YOUR ASSIGNMENT — The entries follow. Copy every line in which "gnuplot" appears.

DATA FOR THIS TASK —

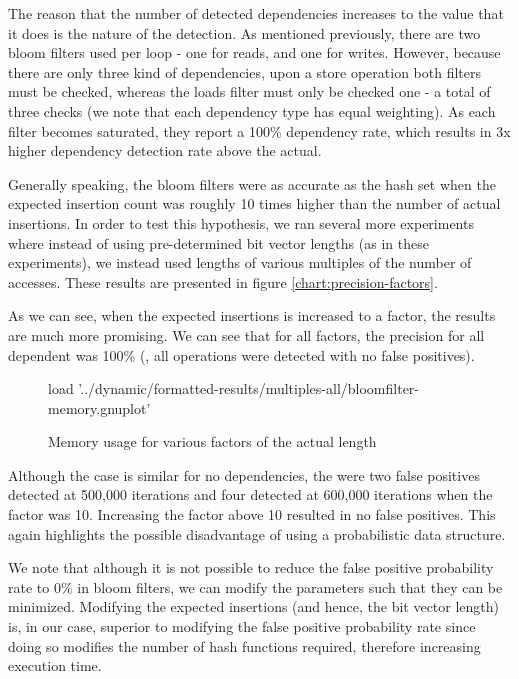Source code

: The reason that the number of detected dependencies increases to the value that it does is the nature of the detection. As mentioned previously, there are two bloom filters used per loop - one for reads, and one for writes. However, because there are only three kind of dependencies, upon a store operation both filters must be checked, whereas the loads filter must only be checked one - a total of three checks (we note that each dependency type has equal weighting). As each filter becomes saturated, they report a 100\% dependency rate, which results in 3x higher dependency detection rate above the actual.

Generally speaking, the bloom filters were as accurate as the hash set when the expected insertion count was roughly 10 times higher than the number of actual insertions. In order to test this hypothesis, we ran several more experiments where instead of using pre-determined bit vector lengths (as in these experiments), we instead used lengths of various multiples of the number of accesses. These results are presented in figure \ref{chart:precision-factors}.

As we can see, when the expected insertions is increased to a factor, the results are much more promising. We can see that for all factors, the precision for all dependent was 100\% (\ie, all operations were detected with no false positives).

\begin{figure}
	\centering
	\begin{gnuplot}[terminal=pdf]
		load '../dynamic/formatted-results/multiples-all/bloomfilter-memory.gnuplot'
	\end{gnuplot}
	\caption{Memory usage for various factors of the actual length}
	\label{chart:mem-factors}
\end{figure}

Although the case is similar for no dependencies, the were two false positives detected at 500,000 iterations and four detected at 600,000 iterations when the factor was 10. Increasing the factor above 10 resulted in no false positives. This again highlights the possible disadvantage of using a probabilistic data structure.

We note that although it is not possible to reduce the false positive probability rate to 0\% in bloom filters, we can modify the parameters such that they can be minimized. Modifying the expected insertions (and hence, the bit vector length) is, in our case, superior to modifying the false positive probability rate since doing so modifies the number of hash functions required, therefore increasing execution time.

WRITTEN REPLY —
	\begin{gnuplot}[terminal=pdf]
		load '../dynamic/formatted-results/multiples-all/bloomfilter-memory.gnuplot'
	\end{gnuplot}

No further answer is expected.